No ‘quick fix’ for Queen’s debt: University may enter bond market
By Gloria Er-Chua, News Editor
Excerpt from: Queen’s Journal January 15, 2010
Queen’s may soon sell bonds to help finance its debt from capital projects, University spokesperson for Vice-Principal (Finance and Administration) Caroline Davis told the Globe and Mail on Jan. 11.
Other Canadian universities, including the University of British Columbia and the University of Toronto, are also looking into the bond market as they face upcoming budget crunches. Universities lost an average of 18.5 per cent in endowment funds in 2008, the Globe and Mail reported. “Universities are desperate because of their expenses,” economics professor Frank Milne told the Journal. He said he thinks the provincial government’s emphasis on funding infrastructure in recent years has led some universities to spend large amounts of money on capital projects they’re now struggling to pay for.“They’re all in this situation,” he said. “There’s no quick fix.”

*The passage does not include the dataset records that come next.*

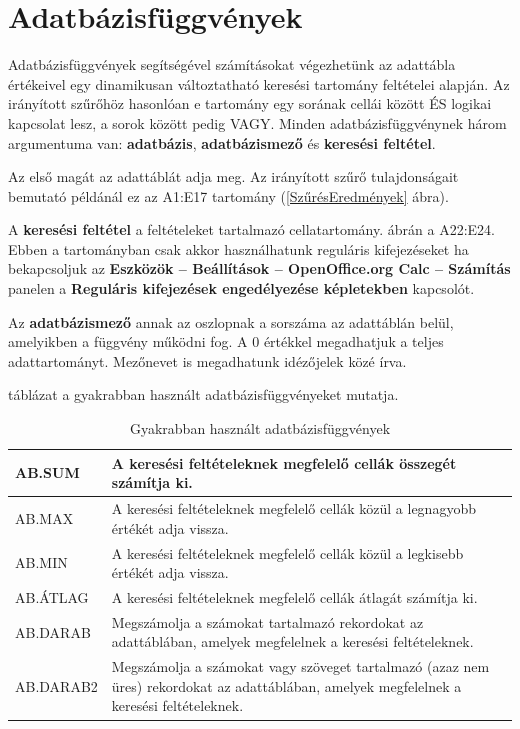 \chapter{Adatbázisfüggvények}
\thispagestyle{empty}

Adatbázisfüggvények segítségével számításokat
végezhetünk az adattábla értékeivel egy dinamikusan
változtatható keresési tartomány feltételei alapján. Az
irányított szűrőhöz hasonlóan e tartomány egy
sorának cellái között ÉS logikai kapcsolat lesz, a sorok
között pedig VAGY. Minden adatbázisfüggvénynek három
argumentuma van: \textbf{adatbázis}, \textbf{adatbázismező}
és \textbf{keresési feltétel}.

Az első magát az adattáblát adja meg. Az irányított
szűrő tulajdonságait bemutató példánál ez az A1:E17
tartomány (\ref{SzűrésEredmények} ábra).

A \textbf{keresési feltétel} a feltételeket tartalmazó
cellatartomány.  ábrán a A22:E24.
Ebben a tartományban csak akkor használhatunk reguláris
kifejezéseket ha bekapcsoljuk az
\textbf{Eszközök --  Beállítások --  OpenOffice.org Calc --
Számítás} panelen a \textbf{Reguláris kifejezések
engedélyezése képletekben} kapcsolót.

Az \textbf{adatbázismező} annak az oszlopnak a sorszáma az
adattáblán belül, amelyikben a függvény működni fog. A 0
értékkel megadhatjuk a teljes adattartományt. Mezőnevet is
megadhatunk idézőjelek közé írva.


 táblázat a gyakrabban használt
adatbázisfüggvényeket mutatja.

\begin{table}[!h]
\begin{center}
\caption{Gyakrabban használt adatbázisfüggvények}\label{AdatbázisFüggvények}
\begin{tabular}{|m{2.5cm}|m{8cm}|}
\hline
AB.SUM &
A keresési feltételeknek megfelelő cellák összegét
számítja ki.\\ \hline
AB.MAX &
A keresési feltételeknek megfelelő cellák közül a
legnagyobb értékét adja vissza.\\ \hline
AB.MIN &
A keresési feltételeknek megfelelő cellák közül a
legkisebb értékét adja vissza.\\ \hline
AB.ÁTLAG &
A keresési feltételeknek megfelelő cellák átlagát
számítja ki.\\ \hline
AB.DARAB &
Megszámolja a számokat tartalmazó rekordokat az adattáblában,
amelyek megfelelnek a keresési feltételeknek.\\ \hline
AB.DARAB2 &
Megszámolja a számokat vagy szöveget tartalmazó (azaz nem üres) 
rekordokat az adattáblában, amelyek megfelelnek a keresési
feltételeknek.\\ \hline
\end{tabular}
\end{center}
\end{table}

Queen’s is building a new performing arts centre, a medical building and the School of Kinesiology. The Queen’s Centre was finished last term and opened on Dec. 1. The University has raised $44 million for the Queen’s Centre, which cost $169 million.
Milne said the University can either take out a bank loan or sell bonds to make up the $125 million shortfall.
“They’ll do calculations and find the cheapest way to do it,” he said.
A bond is a financial instrument issued for a period of time to raise money through borrowing, he said. The issuer owes the creditor the principal amount as well as interest, usually paid in set intervals. The creditor doesn’t gain ownership rights.